Problem to work on: Copy out each line of the material that includes the word "Complexity".

[Data for this task Boundary: Start]

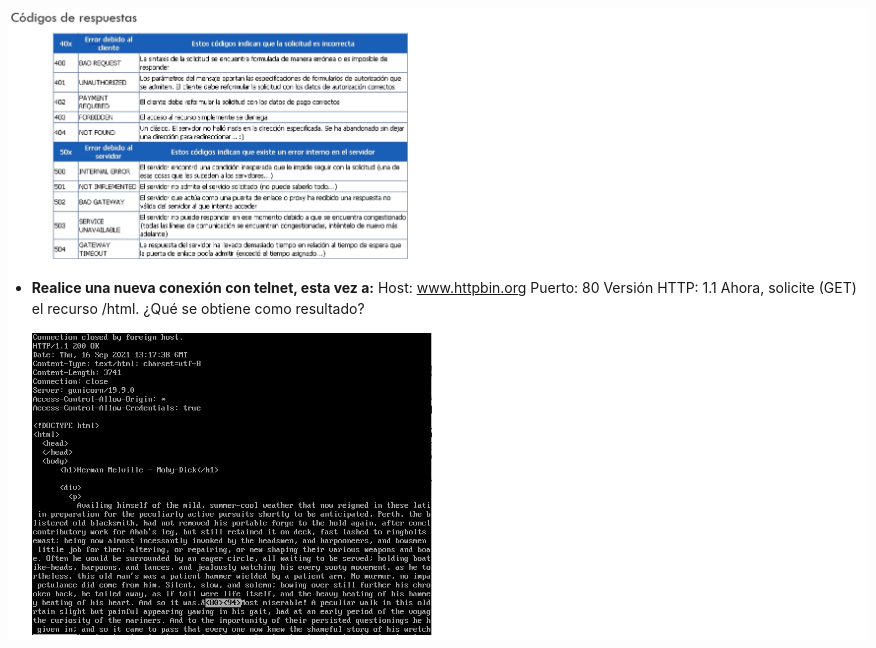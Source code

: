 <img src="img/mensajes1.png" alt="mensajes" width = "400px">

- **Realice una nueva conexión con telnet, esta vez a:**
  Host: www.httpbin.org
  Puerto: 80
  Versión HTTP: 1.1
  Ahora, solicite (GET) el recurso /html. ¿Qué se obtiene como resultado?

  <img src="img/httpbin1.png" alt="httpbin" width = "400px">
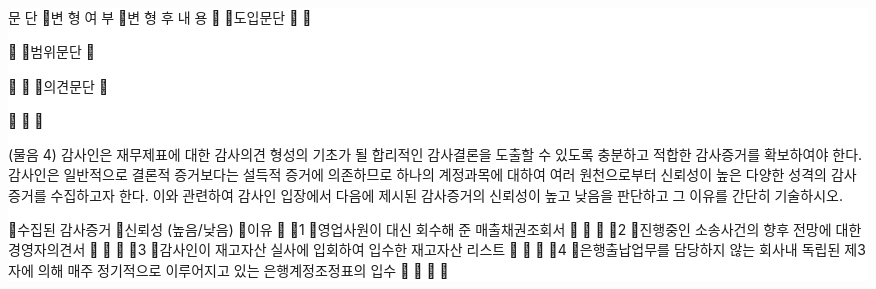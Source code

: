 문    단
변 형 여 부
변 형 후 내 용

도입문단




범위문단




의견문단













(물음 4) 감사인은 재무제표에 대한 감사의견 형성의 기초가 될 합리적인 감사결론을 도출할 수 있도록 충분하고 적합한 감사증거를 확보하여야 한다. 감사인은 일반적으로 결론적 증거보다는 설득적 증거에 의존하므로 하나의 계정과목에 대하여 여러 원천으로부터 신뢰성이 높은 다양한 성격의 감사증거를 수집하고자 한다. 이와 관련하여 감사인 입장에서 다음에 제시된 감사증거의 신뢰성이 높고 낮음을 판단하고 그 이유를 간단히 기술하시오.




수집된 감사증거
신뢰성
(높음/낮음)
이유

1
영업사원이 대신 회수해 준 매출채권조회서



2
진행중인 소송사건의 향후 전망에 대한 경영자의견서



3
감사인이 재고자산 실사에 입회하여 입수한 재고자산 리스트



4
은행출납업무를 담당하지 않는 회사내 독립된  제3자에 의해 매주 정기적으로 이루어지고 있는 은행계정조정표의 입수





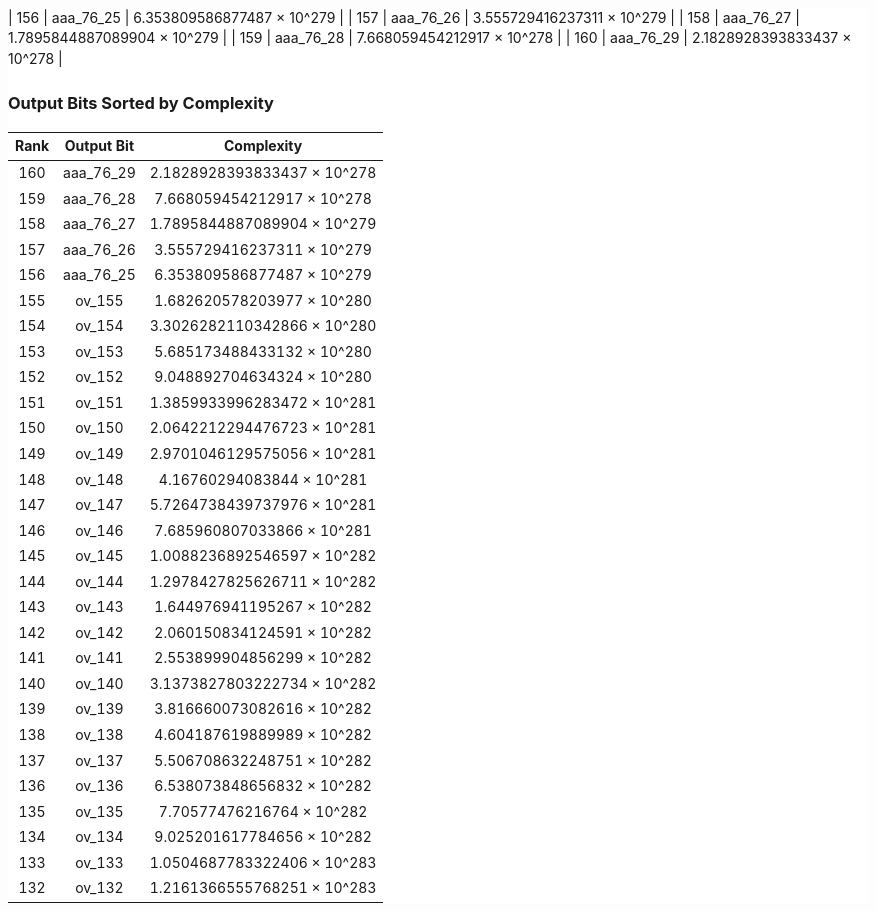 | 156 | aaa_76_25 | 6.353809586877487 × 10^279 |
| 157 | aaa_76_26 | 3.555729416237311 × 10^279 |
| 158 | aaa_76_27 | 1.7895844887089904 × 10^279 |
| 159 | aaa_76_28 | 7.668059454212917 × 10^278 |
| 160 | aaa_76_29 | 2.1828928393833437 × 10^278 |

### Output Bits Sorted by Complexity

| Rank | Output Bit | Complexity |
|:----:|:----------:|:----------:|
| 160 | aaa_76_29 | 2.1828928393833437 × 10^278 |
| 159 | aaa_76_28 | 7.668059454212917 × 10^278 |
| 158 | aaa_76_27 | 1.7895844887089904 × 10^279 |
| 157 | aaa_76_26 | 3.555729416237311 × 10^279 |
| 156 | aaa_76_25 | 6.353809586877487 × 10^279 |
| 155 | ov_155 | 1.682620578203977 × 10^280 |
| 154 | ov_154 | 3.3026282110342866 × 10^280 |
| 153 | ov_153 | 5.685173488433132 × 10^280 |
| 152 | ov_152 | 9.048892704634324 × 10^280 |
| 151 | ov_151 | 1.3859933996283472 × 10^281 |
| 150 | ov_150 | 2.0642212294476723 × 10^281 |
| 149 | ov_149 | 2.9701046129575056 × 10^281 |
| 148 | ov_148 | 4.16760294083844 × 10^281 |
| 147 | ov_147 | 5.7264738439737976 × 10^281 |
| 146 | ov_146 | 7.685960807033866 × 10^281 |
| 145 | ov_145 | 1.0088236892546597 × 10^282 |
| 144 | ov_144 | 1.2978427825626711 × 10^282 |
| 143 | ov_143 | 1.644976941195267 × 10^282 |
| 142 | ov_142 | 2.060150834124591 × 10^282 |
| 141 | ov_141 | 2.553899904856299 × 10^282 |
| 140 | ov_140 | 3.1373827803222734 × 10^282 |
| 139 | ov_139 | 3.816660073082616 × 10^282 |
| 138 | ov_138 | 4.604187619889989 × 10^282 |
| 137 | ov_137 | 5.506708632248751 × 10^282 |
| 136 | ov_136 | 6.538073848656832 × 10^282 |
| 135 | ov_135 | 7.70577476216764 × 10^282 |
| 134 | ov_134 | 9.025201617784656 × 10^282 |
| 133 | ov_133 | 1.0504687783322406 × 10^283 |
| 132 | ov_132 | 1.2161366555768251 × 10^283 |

[Data for this task Boundary: End]

Output of the exercise:
### Output Bits Sorted by Complexity
| Rank | Output Bit | Complexity |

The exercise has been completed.